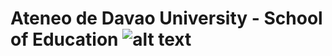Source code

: # Ateneo de Davao University - School of Education ![alt text](https://www.addu.edu.ph/blog/2020/08/03/university-seal/)
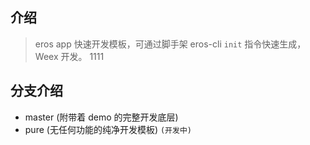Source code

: 


## 介绍

> eros app 快速开发模板，可通过脚手架 eros-cli `init` 指令快速生成，Weex 开发。
1111
## 分支介绍

- master (附带着 demo 的完整开发底层)
- pure (无任何功能的纯净开发模板) `(开发中)`

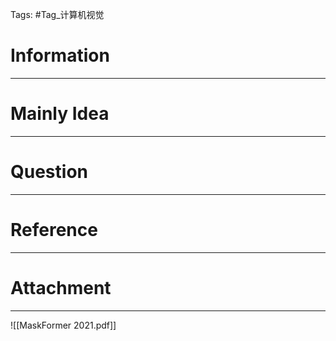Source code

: Tags: #Tag_计算机视觉 
# Information
---


# Mainly Idea
---


# Question
---


# Reference
---


# Attachment
---
![[MaskFormer 2021.pdf]]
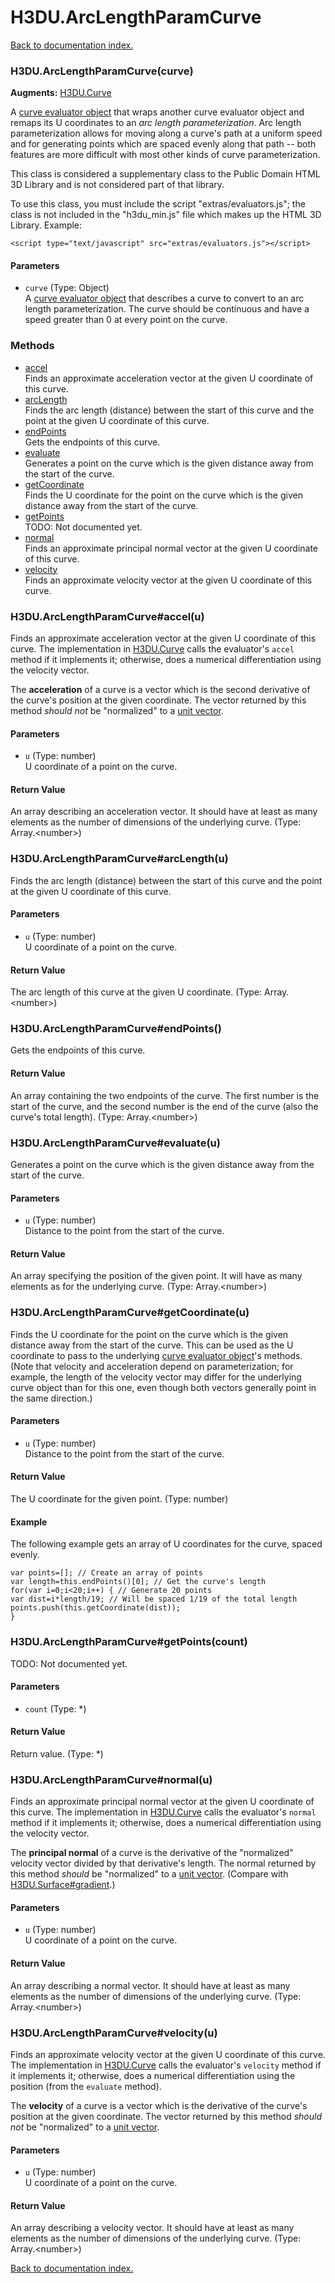 # H3DU.ArcLengthParamCurve

[Back to documentation index.](index.md)

<a name='H3DU.ArcLengthParamCurve'></a>
### H3DU.ArcLengthParamCurve(curve)

<b>Augments:</b> <a href="H3DU.Curve.md">H3DU.Curve</a>

A <a href="H3DU.Curve.md">curve evaluator object</a> that
wraps another curve evaluator object and remaps its U coordinates
to an <i>arc length parameterization</i>. Arc length
parameterization allows for moving along a curve's path at a uniform
speed and for generating points which are spaced evenly along that
path -- both features are more difficult with most other kinds
of curve parameterization.

This class is considered a supplementary class to the
Public Domain HTML 3D Library and is not considered part of that
library.

To use this class, you must include the script "extras/evaluators.js"; the
class is not included in the "h3du_min.js" file which makes up
the HTML 3D Library. Example:

    <script type="text/javascript" src="extras/evaluators.js"></script>

#### Parameters

* `curve` (Type: Object)<br>A <a href="H3DU.Curve.md">curve evaluator object</a> that describes a curve to convert to an arc length parameterization. The curve should be continuous and have a speed greater than 0 at every point on the curve.

### Methods

* [accel](#H3DU.ArcLengthParamCurve_accel)<br>Finds an approximate acceleration vector at the given U coordinate of this curve.
* [arcLength](#H3DU.ArcLengthParamCurve_arcLength)<br>Finds the arc length (distance) between the start of this
curve and the point at the given U coordinate of this curve.
* [endPoints](#H3DU.ArcLengthParamCurve_endPoints)<br>Gets the endpoints of this curve.
* [evaluate](#H3DU.ArcLengthParamCurve_evaluate)<br>Generates a point on the curve which is the given distance away
from the start of the curve.
* [getCoordinate](#H3DU.ArcLengthParamCurve_getCoordinate)<br>Finds the U coordinate for the point on the curve which is the given distance away
from the start of the curve.
* [getPoints](#H3DU.ArcLengthParamCurve_getPoints)<br>TODO: Not documented yet.
* [normal](#H3DU.ArcLengthParamCurve_normal)<br>Finds an approximate principal normal vector at the given U coordinate of this curve.
* [velocity](#H3DU.ArcLengthParamCurve_velocity)<br>Finds an approximate velocity vector at the given U coordinate of this curve.

<a name='H3DU.ArcLengthParamCurve_accel'></a>
### H3DU.ArcLengthParamCurve#accel(u)

Finds an approximate acceleration vector at the given U coordinate of this curve.
The implementation in <a href="H3DU.Curve.md">H3DU.Curve</a> calls the evaluator's <code>accel</code>
method if it implements it; otherwise, does a numerical differentiation using
the velocity vector.

The <b>acceleration</b> of a curve is a vector which is the second derivative of the curve's position at the given coordinate. The vector returned by this method <i>should not</i> be "normalized" to a <a href="tutorial-glmath.md">unit vector</a>.

#### Parameters

* `u` (Type: number)<br>U coordinate of a point on the curve.

#### Return Value

An array describing an acceleration vector. It should have at least as many
elements as the number of dimensions of the underlying curve. (Type: Array.&lt;number>)

<a name='H3DU.ArcLengthParamCurve_arcLength'></a>
### H3DU.ArcLengthParamCurve#arcLength(u)

Finds the arc length (distance) between the start of this
curve and the point at the given U coordinate of this curve.

#### Parameters

* `u` (Type: number)<br>U coordinate of a point on the curve.

#### Return Value

The arc length of this curve at the given U coordinate. (Type: Array.&lt;number>)

<a name='H3DU.ArcLengthParamCurve_endPoints'></a>
### H3DU.ArcLengthParamCurve#endPoints()

Gets the endpoints of this curve.

#### Return Value

An array containing the two
endpoints of the curve. The first number is the start of the curve,
and the second number is the end of the curve (also the curve's
total length). (Type: Array.&lt;number>)

<a name='H3DU.ArcLengthParamCurve_evaluate'></a>
### H3DU.ArcLengthParamCurve#evaluate(u)

Generates a point on the curve which is the given distance away
from the start of the curve.

#### Parameters

* `u` (Type: number)<br>Distance to the point from the start of the curve.

#### Return Value

An array specifying the position of the given
point. It will have as many elements as for the underlying curve. (Type: Array.&lt;number>)

<a name='H3DU.ArcLengthParamCurve_getCoordinate'></a>
### H3DU.ArcLengthParamCurve#getCoordinate(u)

Finds the U coordinate for the point on the curve which is the given distance away
from the start of the curve. This can be used as the U coordinate to
pass to the underlying <a href="H3DU.Curve.md">curve evaluator object</a>'s
methods. (Note that velocity and acceleration depend on parameterization; for
example, the length of the velocity vector may differ for the underlying curve object
than for this one, even though both vectors generally point in the same direction.)

#### Parameters

* `u` (Type: number)<br>Distance to the point from the start of the curve.

#### Return Value

The U coordinate for the given point. (Type: number)

#### Example

The following example gets an array
of U coordinates for the curve, spaced evenly.

    var points=[]; // Create an array of points
    var length=this.endPoints()[0]; // Get the curve's length
    for(var i=0;i<20;i++) { // Generate 20 points
    var dist=i*length/19; // Will be spaced 1/19 of the total length
    points.push(this.getCoordinate(dist));
    }

<a name='H3DU.ArcLengthParamCurve_getPoints'></a>
### H3DU.ArcLengthParamCurve#getPoints(count)

TODO: Not documented yet.

#### Parameters

* `count` (Type: *)

#### Return Value

Return value. (Type: *)

<a name='H3DU.ArcLengthParamCurve_normal'></a>
### H3DU.ArcLengthParamCurve#normal(u)

Finds an approximate principal normal vector at the given U coordinate of this curve.
The implementation in <a href="H3DU.Curve.md">H3DU.Curve</a> calls the evaluator's <code>normal</code>
method if it implements it; otherwise, does a numerical differentiation using the velocity vector.

The <b>principal normal</b> of a curve is the derivative of the "normalized" velocity
vector divided by that derivative's length. The normal returned by this method
<i>should</i> be "normalized" to a <a href="tutorial-glmath.md">unit vector</a>. (Compare with <a href="H3DU.Surface.md#H3DU.Surface_gradient">H3DU.Surface#gradient</a>.)

#### Parameters

* `u` (Type: number)<br>U coordinate of a point on the curve.

#### Return Value

An array describing a normal vector. It should have at least as many
elements as the number of dimensions of the underlying curve. (Type: Array.&lt;number>)

<a name='H3DU.ArcLengthParamCurve_velocity'></a>
### H3DU.ArcLengthParamCurve#velocity(u)

Finds an approximate velocity vector at the given U coordinate of this curve.
The implementation in <a href="H3DU.Curve.md">H3DU.Curve</a> calls the evaluator's <code>velocity</code>
method if it implements it; otherwise, does a numerical differentiation using
the position (from the <code>evaluate</code> method).

The <b>velocity</b> of a curve is a vector which is the derivative of the curve's position at the given coordinate. The vector returned by this method <i>should not</i> be "normalized" to a <a href="tutorial-glmath.md">unit vector</a>.

#### Parameters

* `u` (Type: number)<br>U coordinate of a point on the curve.

#### Return Value

An array describing a velocity vector. It should have at least as many
elements as the number of dimensions of the underlying curve. (Type: Array.&lt;number>)

[Back to documentation index.](index.md)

Exercise objective. Repeat the entries faithfully. Any picture gets left out.

Answer section.
Source code

: # Ateneo de Davao University - School of Education ![alt text](https://www.addu.edu.ph/blog/2020/08/03/university-seal/)
Source code

: 


## 介绍

> eros app 快速开发模板，可通过脚手架 eros-cli `init` 指令快速生成，Weex 开发。
1111
## 分支介绍

- master (附带着 demo 的完整开发底层)
- pure (无任何功能的纯净开发模板) `(开发中)`

Source code

: Tags: #Tag_计算机视觉 
# Information
---


# Mainly Idea
---


# Question
---


# Reference
---


# Attachment
---
![[MaskFormer 2021.pdf]]
 # H3DU.ArcLengthParamCurve

[Back to documentation index.](index.md)

<a name='H3DU.ArcLengthParamCurve'></a>
### H3DU.ArcLengthParamCurve(curve)

<b>Augments:</b> <a href="H3DU.Curve.md">H3DU.Curve</a>

A <a href="H3DU.Curve.md">curve evaluator object</a> that
wraps another curve evaluator object and remaps its U coordinates
to an <i>arc length parameterization</i>. Arc length
parameterization allows for moving along a curve's path at a uniform
speed and for generating points which are spaced evenly along that
path -- both features are more difficult with most other kinds
of curve parameterization.

This class is considered a supplementary class to the
Public Domain HTML 3D Library and is not considered part of that
library.

To use this class, you must include the script "extras/evaluators.js"; the
class is not included in the "h3du_min.js" file which makes up
the HTML 3D Library. Example:

    <script type="text/javascript" src="extras/evaluators.js"></script>

#### Parameters

* `curve` (Type: Object)<br>A <a href="H3DU.Curve.md">curve evaluator object</a> that describes a curve to convert to an arc length parameterization. The curve should be continuous and have a speed greater than 0 at every point on the curve.

### Methods

* [accel](#H3DU.ArcLengthParamCurve_accel)<br>Finds an approximate acceleration vector at the given U coordinate of this curve.
* [arcLength](#H3DU.ArcLengthParamCurve_arcLength)<br>Finds the arc length (distance) between the start of this
curve and the point at the given U coordinate of this curve.
* [endPoints](#H3DU.ArcLengthParamCurve_endPoints)<br>Gets the endpoints of this curve.
* [evaluate](#H3DU.ArcLengthParamCurve_evaluate)<br>Generates a point on the curve which is the given distance away
from the start of the curve.
* [getCoordinate](#H3DU.ArcLengthParamCurve_getCoordinate)<br>Finds the U coordinate for the point on the curve which is the given distance away
from the start of the curve.
* [getPoints](#H3DU.ArcLengthParamCurve_getPoints)<br>TODO: Not documented yet.
* [normal](#H3DU.ArcLengthParamCurve_normal)<br>Finds an approximate principal normal vector at the given U coordinate of this curve.
* [velocity](#H3DU.ArcLengthParamCurve_velocity)<br>Finds an approximate velocity vector at the given U coordinate of this curve.

<a name='H3DU.ArcLengthParamCurve_accel'></a>
### H3DU.ArcLengthParamCurve#accel(u)

Finds an approximate acceleration vector at the given U coordinate of this curve.
The implementation in <a href="H3DU.Curve.md">H3DU.Curve</a> calls the evaluator's <code>accel</code>
method if it implements it; otherwise, does a numerical differentiation using
the velocity vector.

The <b>acceleration</b> of a curve is a vector which is the second derivative of the curve's position at the given coordinate. The vector returned by this method <i>should not</i> be "normalized" to a <a href="tutorial-glmath.md">unit vector</a>.

#### Parameters

* `u` (Type: number)<br>U coordinate of a point on the curve.

#### Return Value

An array describing an acceleration vector. It should have at least as many
elements as the number of dimensions of the underlying curve. (Type: Array.&lt;number>)

<a name='H3DU.ArcLengthParamCurve_arcLength'></a>
### H3DU.ArcLengthParamCurve#arcLength(u)

Finds the arc length (distance) between the start of this
curve and the point at the given U coordinate of this curve.

#### Parameters

* `u` (Type: number)<br>U coordinate of a point on the curve.

#### Return Value

The arc length of this curve at the given U coordinate. (Type: Array.&lt;number>)

<a name='H3DU.ArcLengthParamCurve_endPoints'></a>
### H3DU.ArcLengthParamCurve#endPoints()

Gets the endpoints of this curve.

#### Return Value

An array containing the two
endpoints of the curve. The first number is the start of the curve,
and the second number is the end of the curve (also the curve's
total length). (Type: Array.&lt;number>)

<a name='H3DU.ArcLengthParamCurve_evaluate'></a>
### H3DU.ArcLengthParamCurve#evaluate(u)

Generates a point on the curve which is the given distance away
from the start of the curve.

#### Parameters

* `u` (Type: number)<br>Distance to the point from the start of the curve.

#### Return Value

An array specifying the position of the given
point. It will have as many elements as for the underlying curve. (Type: Array.&lt;number>)

<a name='H3DU.ArcLengthParamCurve_getCoordinate'></a>
### H3DU.ArcLengthParamCurve#getCoordinate(u)

Finds the U coordinate for the point on the curve which is the given distance away
from the start of the curve. This can be used as the U coordinate to
pass to the underlying <a href="H3DU.Curve.md">curve evaluator object</a>'s
methods. (Note that velocity and acceleration depend on parameterization; for
example, the length of the velocity vector may differ for the underlying curve object
than for this one, even though both vectors generally point in the same direction.)

#### Parameters

* `u` (Type: number)<br>Distance to the point from the start of the curve.

#### Return Value

The U coordinate for the given point. (Type: number)

#### Example

The following example gets an array
of U coordinates for the curve, spaced evenly.

    var points=[]; // Create an array of points
    var length=this.endPoints()[0]; // Get the curve's length
    for(var i=0;i<20;i++) { // Generate 20 points
    var dist=i*length/19; // Will be spaced 1/19 of the total length
    points.push(this.getCoordinate(dist));
    }

<a name='H3DU.ArcLengthParamCurve_getPoints'></a>
### H3DU.ArcLengthParamCurve#getPoints(count)

TODO: Not documented yet.

#### Parameters

* `count` (Type: *)

#### Return Value

Return value. (Type: *)

<a name='H3DU.ArcLengthParamCurve_normal'></a>
### H3DU.ArcLengthParamCurve#normal(u)

Finds an approximate principal normal vector at the given U coordinate of this curve.
The implementation in <a href="H3DU.Curve.md">H3DU.Curve</a> calls the evaluator's <code>normal</code>
method if it implements it; otherwise, does a numerical differentiation using the velocity vector.

The <b>principal normal</b> of a curve is the derivative of the "normalized" velocity
vector divided by that derivative's length. The normal returned by this method
<i>should</i> be "normalized" to a <a href="tutorial-glmath.md">unit vector</a>. (Compare with <a href="H3DU.Surface.md#H3DU.Surface_gradient">H3DU.Surface#gradient</a>.)

#### Parameters

* `u` (Type: number)<br>U coordinate of a point on the curve.

#### Return Value

An array describing a normal vector. It should have at least as many
elements as the number of dimensions of the underlying curve. (Type: Array.&lt;number>)

<a name='H3DU.ArcLengthParamCurve_velocity'></a>
### H3DU.ArcLengthParamCurve#velocity(u)

Finds an approximate velocity vector at the given U coordinate of this curve.
The implementation in <a href="H3DU.Curve.md">H3DU.Curve</a> calls the evaluator's <code>velocity</code>
method if it implements it; otherwise, does a numerical differentiation using
the position (from the <code>evaluate</code> method).

The <b>velocity</b> of a curve is a vector which is the derivative of the curve's position at the given coordinate. The vector returned by this method <i>should not</i> be "normalized" to a <a href="tutorial-glmath.md">unit vector</a>.

#### Parameters

* `u` (Type: number)<br>U coordinate of a point on the curve.

#### Return Value

An array describing a velocity vector. It should have at least as many
elements as the number of dimensions of the underlying curve. (Type: Array.&lt;number>)

[Back to documentation index.](index.md)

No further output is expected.